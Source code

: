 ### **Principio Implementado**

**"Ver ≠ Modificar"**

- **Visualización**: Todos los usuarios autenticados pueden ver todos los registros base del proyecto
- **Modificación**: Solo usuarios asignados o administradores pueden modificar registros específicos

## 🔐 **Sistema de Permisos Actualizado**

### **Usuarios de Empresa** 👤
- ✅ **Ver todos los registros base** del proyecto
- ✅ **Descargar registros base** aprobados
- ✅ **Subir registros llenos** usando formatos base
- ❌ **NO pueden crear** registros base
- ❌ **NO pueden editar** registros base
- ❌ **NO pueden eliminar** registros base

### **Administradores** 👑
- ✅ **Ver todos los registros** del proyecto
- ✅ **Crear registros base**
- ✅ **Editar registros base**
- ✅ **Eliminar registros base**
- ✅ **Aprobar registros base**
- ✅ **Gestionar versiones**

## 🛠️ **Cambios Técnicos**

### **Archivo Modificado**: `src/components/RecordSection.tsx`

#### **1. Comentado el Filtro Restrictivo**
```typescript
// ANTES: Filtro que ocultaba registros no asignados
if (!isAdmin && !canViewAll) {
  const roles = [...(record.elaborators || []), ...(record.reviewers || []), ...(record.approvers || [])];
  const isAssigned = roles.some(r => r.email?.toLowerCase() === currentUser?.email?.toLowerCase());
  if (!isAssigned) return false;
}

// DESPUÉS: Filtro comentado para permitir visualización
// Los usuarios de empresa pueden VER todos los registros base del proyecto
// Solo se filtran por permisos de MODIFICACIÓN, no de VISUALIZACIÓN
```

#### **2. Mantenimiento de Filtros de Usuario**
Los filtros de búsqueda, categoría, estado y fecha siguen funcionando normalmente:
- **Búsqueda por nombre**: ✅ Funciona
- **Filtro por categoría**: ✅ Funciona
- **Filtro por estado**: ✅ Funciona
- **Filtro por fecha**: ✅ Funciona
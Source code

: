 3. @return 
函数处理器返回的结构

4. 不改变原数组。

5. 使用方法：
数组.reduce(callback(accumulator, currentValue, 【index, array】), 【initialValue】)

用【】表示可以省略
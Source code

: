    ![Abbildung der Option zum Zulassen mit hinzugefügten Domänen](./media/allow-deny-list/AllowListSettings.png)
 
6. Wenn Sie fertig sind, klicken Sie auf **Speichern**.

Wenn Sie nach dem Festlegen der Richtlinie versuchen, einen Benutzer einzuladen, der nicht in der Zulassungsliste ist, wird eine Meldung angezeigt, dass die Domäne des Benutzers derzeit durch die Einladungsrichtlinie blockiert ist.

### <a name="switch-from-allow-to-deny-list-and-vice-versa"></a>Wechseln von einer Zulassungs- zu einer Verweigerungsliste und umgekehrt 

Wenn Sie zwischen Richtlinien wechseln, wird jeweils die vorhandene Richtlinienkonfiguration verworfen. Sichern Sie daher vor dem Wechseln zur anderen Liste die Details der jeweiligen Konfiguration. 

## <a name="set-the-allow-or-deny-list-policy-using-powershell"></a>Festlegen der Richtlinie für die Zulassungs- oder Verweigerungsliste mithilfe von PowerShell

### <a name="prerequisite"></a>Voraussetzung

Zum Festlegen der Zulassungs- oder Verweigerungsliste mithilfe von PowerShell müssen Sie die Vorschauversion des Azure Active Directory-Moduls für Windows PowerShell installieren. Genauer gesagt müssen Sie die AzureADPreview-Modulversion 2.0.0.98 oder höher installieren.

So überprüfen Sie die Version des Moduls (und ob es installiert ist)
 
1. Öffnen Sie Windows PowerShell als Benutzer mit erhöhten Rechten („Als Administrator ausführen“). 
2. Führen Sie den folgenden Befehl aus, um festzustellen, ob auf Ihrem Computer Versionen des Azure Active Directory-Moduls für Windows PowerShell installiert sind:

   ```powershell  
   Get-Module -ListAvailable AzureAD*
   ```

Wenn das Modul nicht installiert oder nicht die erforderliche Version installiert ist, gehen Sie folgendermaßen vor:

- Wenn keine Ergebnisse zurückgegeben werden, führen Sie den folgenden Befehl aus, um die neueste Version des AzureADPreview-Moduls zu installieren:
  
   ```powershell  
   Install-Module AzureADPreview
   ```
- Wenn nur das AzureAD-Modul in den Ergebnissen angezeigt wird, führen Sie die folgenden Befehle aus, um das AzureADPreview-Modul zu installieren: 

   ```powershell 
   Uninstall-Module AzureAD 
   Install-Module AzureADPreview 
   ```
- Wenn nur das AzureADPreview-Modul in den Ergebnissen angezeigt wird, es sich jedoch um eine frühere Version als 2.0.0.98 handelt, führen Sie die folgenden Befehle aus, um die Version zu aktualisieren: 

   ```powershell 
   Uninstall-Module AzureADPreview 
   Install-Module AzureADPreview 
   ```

* What to work on *
Print out the full listing above, word for word.

* Answer for the task *
Source code

: ### **Principio Implementado**

**"Ver ≠ Modificar"**

- **Visualización**: Todos los usuarios autenticados pueden ver todos los registros base del proyecto
- **Modificación**: Solo usuarios asignados o administradores pueden modificar registros específicos

## 🔐 **Sistema de Permisos Actualizado**

### **Usuarios de Empresa** 👤
- ✅ **Ver todos los registros base** del proyecto
- ✅ **Descargar registros base** aprobados
- ✅ **Subir registros llenos** usando formatos base
- ❌ **NO pueden crear** registros base
- ❌ **NO pueden editar** registros base
- ❌ **NO pueden eliminar** registros base

### **Administradores** 👑
- ✅ **Ver todos los registros** del proyecto
- ✅ **Crear registros base**
- ✅ **Editar registros base**
- ✅ **Eliminar registros base**
- ✅ **Aprobar registros base**
- ✅ **Gestionar versiones**

## 🛠️ **Cambios Técnicos**

### **Archivo Modificado**: `src/components/RecordSection.tsx`

#### **1. Comentado el Filtro Restrictivo**
```typescript
// ANTES: Filtro que ocultaba registros no asignados
if (!isAdmin && !canViewAll) {
  const roles = [...(record.elaborators || []), ...(record.reviewers || []), ...(record.approvers || [])];
  const isAssigned = roles.some(r => r.email?.toLowerCase() === currentUser?.email?.toLowerCase());
  if (!isAssigned) return false;
}

// DESPUÉS: Filtro comentado para permitir visualización
// Los usuarios de empresa pueden VER todos los registros base del proyecto
// Solo se filtran por permisos de MODIFICACIÓN, no de VISUALIZACIÓN
```

#### **2. Mantenimiento de Filtros de Usuario**
Los filtros de búsqueda, categoría, estado y fecha siguen funcionando normalmente:
- **Búsqueda por nombre**: ✅ Funciona
- **Filtro por categoría**: ✅ Funciona
- **Filtro por estado**: ✅ Funciona
- **Filtro por fecha**: ✅ Funciona
Source code

: 3. @return 
函数处理器返回的结构

4. 不改变原数组。

5. 使用方法：
数组.reduce(callback(accumulator, currentValue, 【index, array】), 【initialValue】)

用【】表示可以省略
Source code

:    ![Abbildung der Option zum Zulassen mit hinzugefügten Domänen](./media/allow-deny-list/AllowListSettings.png)
 
6. Wenn Sie fertig sind, klicken Sie auf **Speichern**.

Wenn Sie nach dem Festlegen der Richtlinie versuchen, einen Benutzer einzuladen, der nicht in der Zulassungsliste ist, wird eine Meldung angezeigt, dass die Domäne des Benutzers derzeit durch die Einladungsrichtlinie blockiert ist.

### <a name="switch-from-allow-to-deny-list-and-vice-versa"></a>Wechseln von einer Zulassungs- zu einer Verweigerungsliste und umgekehrt 

Wenn Sie zwischen Richtlinien wechseln, wird jeweils die vorhandene Richtlinienkonfiguration verworfen. Sichern Sie daher vor dem Wechseln zur anderen Liste die Details der jeweiligen Konfiguration. 

## <a name="set-the-allow-or-deny-list-policy-using-powershell"></a>Festlegen der Richtlinie für die Zulassungs- oder Verweigerungsliste mithilfe von PowerShell

### <a name="prerequisite"></a>Voraussetzung

Zum Festlegen der Zulassungs- oder Verweigerungsliste mithilfe von PowerShell müssen Sie die Vorschauversion des Azure Active Directory-Moduls für Windows PowerShell installieren. Genauer gesagt müssen Sie die AzureADPreview-Modulversion 2.0.0.98 oder höher installieren.

So überprüfen Sie die Version des Moduls (und ob es installiert ist)
 
1. Öffnen Sie Windows PowerShell als Benutzer mit erhöhten Rechten („Als Administrator ausführen“). 
2. Führen Sie den folgenden Befehl aus, um festzustellen, ob auf Ihrem Computer Versionen des Azure Active Directory-Moduls für Windows PowerShell installiert sind:

   ```powershell  
   Get-Module -ListAvailable AzureAD*
   ```

Wenn das Modul nicht installiert oder nicht die erforderliche Version installiert ist, gehen Sie folgendermaßen vor:

- Wenn keine Ergebnisse zurückgegeben werden, führen Sie den folgenden Befehl aus, um die neueste Version des AzureADPreview-Moduls zu installieren:
  
   ```powershell  
   Install-Module AzureADPreview
   ```
- Wenn nur das AzureAD-Modul in den Ergebnissen angezeigt wird, führen Sie die folgenden Befehle aus, um das AzureADPreview-Modul zu installieren: 

   ```powershell 
   Uninstall-Module AzureAD 
   Install-Module AzureADPreview 
   ```
- Wenn nur das AzureADPreview-Modul in den Ergebnissen angezeigt wird, es sich jedoch um eine frühere Version als 2.0.0.98 handelt, führen Sie die folgenden Befehle aus, um die Version zu aktualisieren: 

   ```powershell 
   Uninstall-Module AzureADPreview 
   Install-Module AzureADPreview 
   ```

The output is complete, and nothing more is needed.